Loss of SETD8 Impairs Mitochondrial Homeostasis to Suppress Leukemia Stem Cell Function in t(8;21) Acute Myeloid Leukemia
Abstract
Leukemic stem cells (LSCs) contribute to relapse and resistance in patients with t(8;21) acute myeloid leukemia (AML). Chromatin accessibility remodeled by epigenetic alterations represents a defining hallmark of LSCs that endows them with enhanced survival and self-renewal capacities, which may offer potential therapeutic opportunities for intervention. Here, we showed that SETD8, a lysine methyltransferase that monomethylates lysine 20 of histone H4 (H4K20me1), is essential for the maintenance of stemness in t(8;21) AML LSCs. Genetic deletion or pharmacological inhibition of SETD8 impaired the survival and self-renewal of LSCs in retroviral AML1-ETO9a-driven t(8;21) AML mice and primary t(8;21) AML CD34+ cells.

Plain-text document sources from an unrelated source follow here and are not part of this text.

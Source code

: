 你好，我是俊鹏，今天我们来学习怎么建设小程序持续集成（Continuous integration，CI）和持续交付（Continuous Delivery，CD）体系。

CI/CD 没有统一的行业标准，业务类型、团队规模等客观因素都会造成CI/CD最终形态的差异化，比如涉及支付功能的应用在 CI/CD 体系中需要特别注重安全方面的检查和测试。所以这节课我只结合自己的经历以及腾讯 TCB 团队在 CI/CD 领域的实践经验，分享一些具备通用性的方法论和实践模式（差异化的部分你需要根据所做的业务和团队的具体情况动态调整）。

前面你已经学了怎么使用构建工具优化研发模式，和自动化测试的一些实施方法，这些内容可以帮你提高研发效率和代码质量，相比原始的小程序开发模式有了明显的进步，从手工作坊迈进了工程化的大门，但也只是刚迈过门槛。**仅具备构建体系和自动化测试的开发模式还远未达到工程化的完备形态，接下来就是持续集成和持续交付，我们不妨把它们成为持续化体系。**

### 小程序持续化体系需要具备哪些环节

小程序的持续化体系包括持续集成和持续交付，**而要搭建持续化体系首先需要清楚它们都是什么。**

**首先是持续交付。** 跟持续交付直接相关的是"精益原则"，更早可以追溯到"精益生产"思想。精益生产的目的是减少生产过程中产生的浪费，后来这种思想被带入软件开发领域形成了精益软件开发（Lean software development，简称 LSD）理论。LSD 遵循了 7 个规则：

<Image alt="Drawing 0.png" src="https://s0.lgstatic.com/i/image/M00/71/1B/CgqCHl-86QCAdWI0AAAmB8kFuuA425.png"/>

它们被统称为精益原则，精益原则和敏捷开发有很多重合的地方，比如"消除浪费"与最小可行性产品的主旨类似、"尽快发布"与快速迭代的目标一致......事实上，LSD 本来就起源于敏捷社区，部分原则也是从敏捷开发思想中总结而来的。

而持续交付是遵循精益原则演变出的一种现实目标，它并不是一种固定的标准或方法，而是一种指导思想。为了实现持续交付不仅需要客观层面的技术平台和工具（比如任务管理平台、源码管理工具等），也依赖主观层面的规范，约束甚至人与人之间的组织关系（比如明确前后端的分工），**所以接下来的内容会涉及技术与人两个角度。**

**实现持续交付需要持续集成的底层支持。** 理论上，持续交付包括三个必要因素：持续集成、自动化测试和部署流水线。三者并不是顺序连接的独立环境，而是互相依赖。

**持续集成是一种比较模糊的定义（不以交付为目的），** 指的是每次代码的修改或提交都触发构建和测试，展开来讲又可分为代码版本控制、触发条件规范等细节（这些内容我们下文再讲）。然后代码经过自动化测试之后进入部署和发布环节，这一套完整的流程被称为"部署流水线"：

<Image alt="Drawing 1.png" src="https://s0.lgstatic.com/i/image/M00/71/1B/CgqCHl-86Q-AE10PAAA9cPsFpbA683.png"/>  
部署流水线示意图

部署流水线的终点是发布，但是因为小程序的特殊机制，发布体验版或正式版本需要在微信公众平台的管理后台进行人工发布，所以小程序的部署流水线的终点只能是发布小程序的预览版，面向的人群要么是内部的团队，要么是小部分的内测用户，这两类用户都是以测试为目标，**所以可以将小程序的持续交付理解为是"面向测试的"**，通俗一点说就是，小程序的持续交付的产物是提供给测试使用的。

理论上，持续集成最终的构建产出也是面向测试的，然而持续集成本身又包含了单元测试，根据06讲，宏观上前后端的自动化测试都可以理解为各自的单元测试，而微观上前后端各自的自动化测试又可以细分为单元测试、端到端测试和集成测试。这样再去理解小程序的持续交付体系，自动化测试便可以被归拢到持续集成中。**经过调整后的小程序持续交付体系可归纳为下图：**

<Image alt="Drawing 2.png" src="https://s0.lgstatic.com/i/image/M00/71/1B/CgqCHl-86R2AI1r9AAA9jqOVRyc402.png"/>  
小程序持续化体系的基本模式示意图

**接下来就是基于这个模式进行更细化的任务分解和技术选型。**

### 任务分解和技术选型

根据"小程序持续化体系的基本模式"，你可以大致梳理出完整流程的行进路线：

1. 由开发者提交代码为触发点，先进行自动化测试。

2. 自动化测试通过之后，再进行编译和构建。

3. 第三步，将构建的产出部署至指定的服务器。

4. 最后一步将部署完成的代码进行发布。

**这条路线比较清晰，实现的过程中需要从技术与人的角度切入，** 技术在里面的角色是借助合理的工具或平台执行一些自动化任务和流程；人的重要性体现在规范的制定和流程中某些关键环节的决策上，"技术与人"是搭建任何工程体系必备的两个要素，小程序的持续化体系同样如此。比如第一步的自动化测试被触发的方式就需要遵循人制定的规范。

Mechanistically, SETD8 promoted the expression of the mitochondrial outer membrane protein RHOT1 by increasing chromatin accessibility at the enhancer region, thereby reprogramming mitochondrial homeostasis. These findings improve our understanding of gene regulation through chromatin accessibility remodeling and establish a link between histone lysine methylation and mitochondrial homeostasis, suggesting a potential strategy for eliminating LSCs in t(8;21) AML.